** Opening GIVEN INFORMATION block **
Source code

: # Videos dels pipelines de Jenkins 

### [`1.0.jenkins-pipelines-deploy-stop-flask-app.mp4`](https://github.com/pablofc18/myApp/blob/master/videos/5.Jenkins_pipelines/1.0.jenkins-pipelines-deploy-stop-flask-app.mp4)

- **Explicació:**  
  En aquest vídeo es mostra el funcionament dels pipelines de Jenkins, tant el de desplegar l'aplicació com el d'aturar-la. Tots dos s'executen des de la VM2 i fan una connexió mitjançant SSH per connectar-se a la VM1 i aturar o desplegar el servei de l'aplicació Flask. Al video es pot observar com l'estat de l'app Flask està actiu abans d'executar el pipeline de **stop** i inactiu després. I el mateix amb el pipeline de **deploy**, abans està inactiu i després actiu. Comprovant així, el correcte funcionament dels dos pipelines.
** Closing GIVEN INFORMATION block **
HOW TO COMPLETE THIS TASK ->
Starting at the first line of the records above, please copy every line exactly through the line containing "- **Explicació:**", and stop there.

FINISHED TASK ->
Source code

: # Videos dels pipelines de Jenkins 

### [`1.0.jenkins-pipelines-deploy-stop-flask-app.mp4`](https://github.com/pablofc18/myApp/blob/master/videos/5.Jenkins_pipelines/1.0.jenkins-pipelines-deploy-stop-flask-app.mp4)

- **Explicació:**  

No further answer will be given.